The appeals court opinion echoed BJC’s concern, underscoring the constitutional dangers of that constant pressure, especially for grade-school children:
[I]f H.B. 71 goes into effect, Students will be subjected to unwelcome displays of the Ten Commandments for the entirety of their public school education. There is no opt-out option. Plaintiffs … allege that Students “will be pressured to observe, meditate on, venerate, and follow this scripture and to suppress expression of their own religious beliefs and backgrounds at school.” Indeed, the Supreme Court has recognized that “there are heightened concerns with protecting freedom of conscience from subtle coercive pressure in the elementary and secondary public schools.”
Most importantly, the 5th Circuit Court explained, this matter has already been decided by the U.S. Supreme Court in a 1980 case, Stone v. Graham. There, the Supreme Court invalidated a similar law requiring Ten Commandments postings in every Kentucky classroom – finding there was no secular legislative purpose to the law under the Court’s “Lemon” test – and that the required posters were not integrated into a curriculum and thus did not serve any educational purpose. Here, Louisiana argued that because the Supreme Court has recently abrogated the Lemon test, that Stone is no longer controlling. The 5th Circuit panel rejected this argument:
Although the Supreme Court set aside the Lemon test in Kennedy, Kennedy did not overrule Stone. Kennedy does not mention Stone or purport to overrule the decisions (other than Lemon) on which Stone relies. Stone remains good law… Under Stone, H.B. 71 is plainly unconstitutional.

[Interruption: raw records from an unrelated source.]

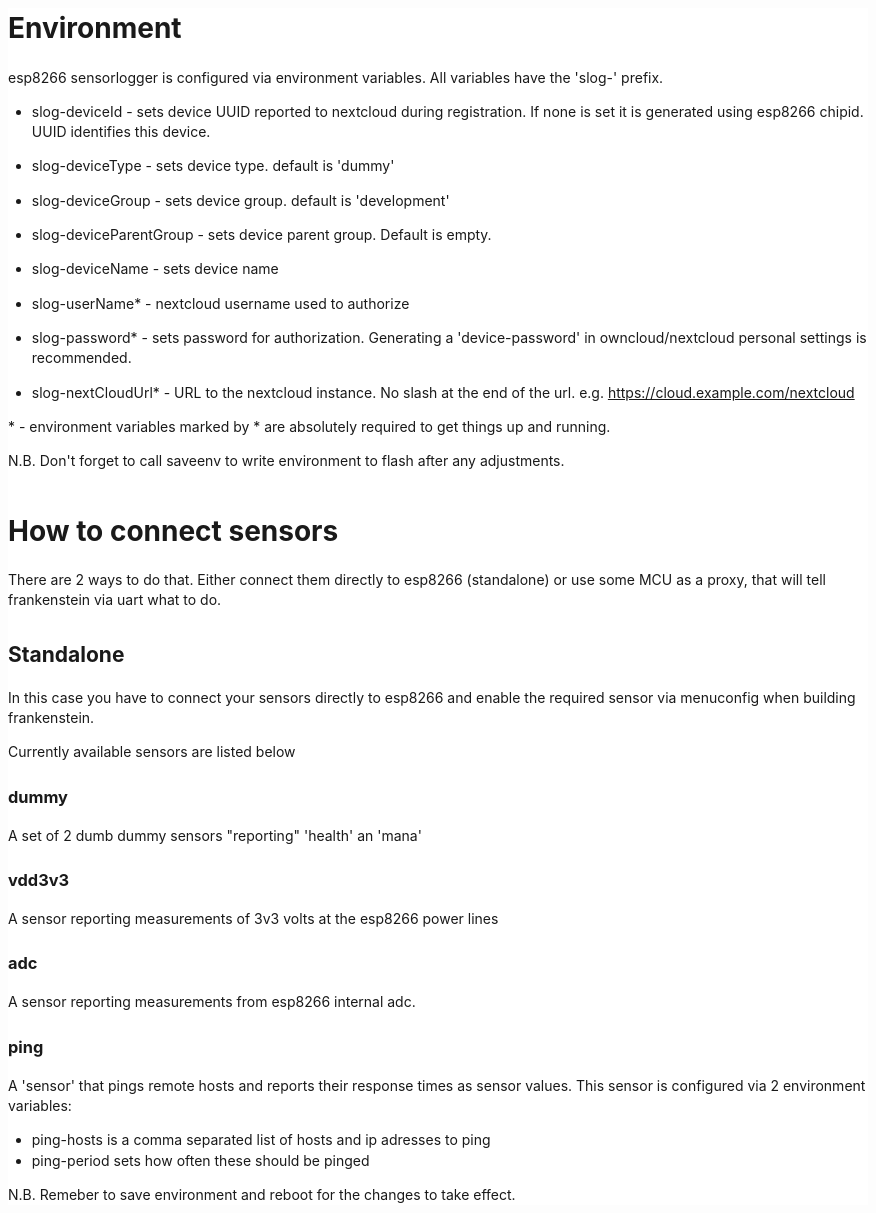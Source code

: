 # Environment

esp8266 sensorlogger is configured via environment variables. All variables have the 'slog-' prefix.

- slog-deviceId - sets device UUID reported to nextcloud during registration. If none is set it is generated using esp8266 chipid. UUID identifies this device.
- slog-deviceType - sets device type. default is 'dummy'
- slog-deviceGroup - sets device group. default is 'development'
- slog-deviceParentGroup - sets device parent group. Default is empty.
- slog-deviceName - sets device name

- slog-userName* - nextcloud username used to authorize
- slog-password* - sets password for authorization. Generating a 'device-password' in owncloud/nextcloud personal settings is recommended.  
- slog-nextCloudUrl* - URL to the nextcloud instance. No slash at the end of the url. e.g. https://cloud.example.com/nextcloud

\* - environment variables marked by * are absolutely required to get things up and running.

N.B. Don't forget to call saveenv to write environment to flash after any adjustments.

# How to connect sensors

There are 2 ways to do that. Either connect them directly to esp8266 (standalone) or use some MCU as a proxy, that will tell frankenstein via uart what to do.

## Standalone

In this case you have to connect your sensors directly to esp8266 and enable the required sensor via menuconfig when building frankenstein.

Currently available sensors are listed below
### dummy
A set of 2 dumb dummy sensors "reporting" 'health' an 'mana'

### vdd3v3
A sensor reporting measurements of 3v3 volts at the esp8266 power lines

### adc
A sensor reporting measurements from esp8266 internal adc.

### ping
A 'sensor' that pings remote hosts and reports their response times as sensor
values. This sensor is configured via 2 environment variables:

- ping-hosts is a comma separated list of hosts and ip adresses to ping
- ping-period sets how often these should be pinged

N.B. Remeber to save environment and reboot for the changes to take effect.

The 5th Circuit’s ruling here in is an important, much-needed victory for Establishment Clause principles in the public school context, where advocates of Christian nationalism have sought to introduce more and more Christian symbols and ideals through state legislation. Louisiana was the first state – but not the last – to enact a Ten Commandments mandate for every classroom, testing whether Stone v. Graham was still intact. Earlier this month, Texas followed suit after Gov. Greg Abbott signed SB10, which likewise requires the Ten Commandments to be posted in every public school classroom in his state.
Back in March, BJC mobilized faith leaders in Texas against SB10, writing a joint letter to legislators reminding them that “[t]he responsibility for religious education belongs to families, houses of worship, and other religious institutions — not the government.”